Tuesday, September 18, 2007

Is it 1993?

Sen. Hillary Clinton dismissed critics of her new health care plan today. Clinton, D-New York, told CNN, "I feel very good and quite confident that the parts of the plan that I have put together will find a lot of favor among people who know what we have to do to get to universal coverage.”

This all seems to harken back to Clinton’s—Bill, that is—first term as president when Hillary was first lady and universal health care was her mission. But before Bill was elected pres, he was running against the first George Bush in 1992. (Hey, remember H. Ross Perot?)

William Jefferson Clinton vs. George H. W. Bush

“All I’ve been asked about by the press are a woman I didn’t sleep with and a draft I didn’t dodge.” –Bill Clinton

Just after the successful completion of his one-hundred-hour Gulf War in the fall of 1990, George H. W. Bush approval ratings reached an astonishing ninety percent; he seemed unbeatable in a second term. After twelve years of prosperous Republican rule coupled with extremely weak Democratic presidential candidates, some pundits began to wonder whether the Democratic Party was heading toward political extinction like the Whigs or the Federalists.

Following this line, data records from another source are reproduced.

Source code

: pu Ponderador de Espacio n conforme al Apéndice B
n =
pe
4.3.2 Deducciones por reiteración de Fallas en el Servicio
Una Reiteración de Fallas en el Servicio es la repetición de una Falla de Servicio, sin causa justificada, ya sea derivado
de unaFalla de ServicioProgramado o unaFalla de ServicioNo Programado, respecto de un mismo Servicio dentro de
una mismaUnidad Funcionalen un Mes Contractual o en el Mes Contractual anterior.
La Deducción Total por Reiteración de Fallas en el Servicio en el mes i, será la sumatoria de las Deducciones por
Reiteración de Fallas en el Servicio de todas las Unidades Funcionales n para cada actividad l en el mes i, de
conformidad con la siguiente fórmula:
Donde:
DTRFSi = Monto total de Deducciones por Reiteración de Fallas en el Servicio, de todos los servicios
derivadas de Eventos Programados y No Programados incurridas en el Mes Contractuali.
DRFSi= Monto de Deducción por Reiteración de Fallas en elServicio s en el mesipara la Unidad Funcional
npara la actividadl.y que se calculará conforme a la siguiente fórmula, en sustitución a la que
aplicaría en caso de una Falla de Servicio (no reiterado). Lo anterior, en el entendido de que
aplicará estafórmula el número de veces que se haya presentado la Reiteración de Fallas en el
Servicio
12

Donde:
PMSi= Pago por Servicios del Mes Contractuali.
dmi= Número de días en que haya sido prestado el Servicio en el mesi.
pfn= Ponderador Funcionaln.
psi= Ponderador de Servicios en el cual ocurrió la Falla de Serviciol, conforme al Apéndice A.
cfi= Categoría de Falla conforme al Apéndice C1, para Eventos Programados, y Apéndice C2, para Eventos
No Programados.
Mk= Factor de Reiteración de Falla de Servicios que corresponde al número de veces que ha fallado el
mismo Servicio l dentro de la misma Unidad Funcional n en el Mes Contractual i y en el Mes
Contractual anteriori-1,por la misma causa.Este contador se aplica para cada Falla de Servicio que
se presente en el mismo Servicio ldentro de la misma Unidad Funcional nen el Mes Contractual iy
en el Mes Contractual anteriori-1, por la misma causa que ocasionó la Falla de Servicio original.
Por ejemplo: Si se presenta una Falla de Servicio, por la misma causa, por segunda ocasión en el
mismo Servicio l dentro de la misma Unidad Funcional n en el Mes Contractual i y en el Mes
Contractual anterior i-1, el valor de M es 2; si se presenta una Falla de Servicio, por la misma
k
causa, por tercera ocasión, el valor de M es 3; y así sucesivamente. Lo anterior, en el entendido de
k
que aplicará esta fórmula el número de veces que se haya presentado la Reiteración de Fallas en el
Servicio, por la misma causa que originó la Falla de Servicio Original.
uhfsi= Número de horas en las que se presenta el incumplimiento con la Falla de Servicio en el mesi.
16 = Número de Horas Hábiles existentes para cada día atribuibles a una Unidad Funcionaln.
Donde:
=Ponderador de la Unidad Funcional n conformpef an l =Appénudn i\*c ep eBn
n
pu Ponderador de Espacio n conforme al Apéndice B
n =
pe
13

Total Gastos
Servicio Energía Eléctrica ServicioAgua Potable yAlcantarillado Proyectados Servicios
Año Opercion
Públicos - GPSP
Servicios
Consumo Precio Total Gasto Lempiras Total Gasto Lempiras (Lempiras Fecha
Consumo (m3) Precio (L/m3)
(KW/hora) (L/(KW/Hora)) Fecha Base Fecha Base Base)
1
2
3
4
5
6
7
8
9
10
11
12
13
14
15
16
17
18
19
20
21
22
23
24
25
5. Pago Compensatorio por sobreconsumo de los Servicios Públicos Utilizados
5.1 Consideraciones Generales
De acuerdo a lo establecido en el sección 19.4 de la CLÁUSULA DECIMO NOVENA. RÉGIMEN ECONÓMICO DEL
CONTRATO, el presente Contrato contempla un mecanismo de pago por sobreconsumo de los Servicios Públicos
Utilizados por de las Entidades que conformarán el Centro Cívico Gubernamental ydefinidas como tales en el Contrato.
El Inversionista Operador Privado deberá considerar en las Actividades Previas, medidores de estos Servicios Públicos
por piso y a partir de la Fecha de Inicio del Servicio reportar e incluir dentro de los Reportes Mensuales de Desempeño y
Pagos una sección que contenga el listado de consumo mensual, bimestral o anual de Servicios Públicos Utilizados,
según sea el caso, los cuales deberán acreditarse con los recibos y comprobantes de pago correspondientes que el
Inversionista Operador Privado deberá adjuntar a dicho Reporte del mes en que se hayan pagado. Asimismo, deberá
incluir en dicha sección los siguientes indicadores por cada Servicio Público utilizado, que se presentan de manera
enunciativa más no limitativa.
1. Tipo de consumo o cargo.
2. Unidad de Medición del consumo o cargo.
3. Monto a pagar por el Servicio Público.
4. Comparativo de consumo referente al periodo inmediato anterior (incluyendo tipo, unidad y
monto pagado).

But as the Bush Administration progressed, the approval rating slowly started to fall. War may have made Bush a hero, but he never earned the fanatically loyal following of a Ronald Reagan. He broke his famous 1988 pledge of “Read my lips: No new taxes,” which left him open to Democratic attack. Reagan’s legacy of a staggering four-trillion-dollar national debt (up three trillion since 1980) didn’t help much, either. There may have been an explosion of wealth in the top one percent of the American population, but one in ten Americans was living on food stamps, and one in eight lived below the poverty level.


The relatively obscure field of Democratic candidates included Iowa Senator Tom Harkin, Nebraska Senator Bob Kerrey, Arkansas Governor Bill Clinton, and Massachusetts Senator Paul Tsongas. But Bush had more than Democrats to worry about. Conservative Christian columnist and former Nixon speech writer Pat Buchanan ran well in the primaries, showing that the religious right would not be denied its share of the action. And the fourteenth wealthiest person in the United States, billionaire Texan H. Ross Perot, decided to hell with Federal matching funds, he’d pay for his own campaign--and mounted the most successful third-party challenge since Teddy Roosevelt and his Bull Moose Party in 1912.

The Candidates
Democrat: William “Bill” Clinton
If there could be such a thing as a “log cabin” presidential candidate in the late twentieth century--an era when nearly every candidate was born with a silver spoon in his mouth--that candidate was William Jefferson Clinton. He was born poor in Hope, Arkansas, in 1946. His father had died in a car accident when he was only three months old, and his stepfather was an abusive alcoholic. Clinton triumphed over all these circumstances to become a Rhodes scholar, go to Yale Law School and, in 1978, become the governor of Arkansas at thirty-two years old.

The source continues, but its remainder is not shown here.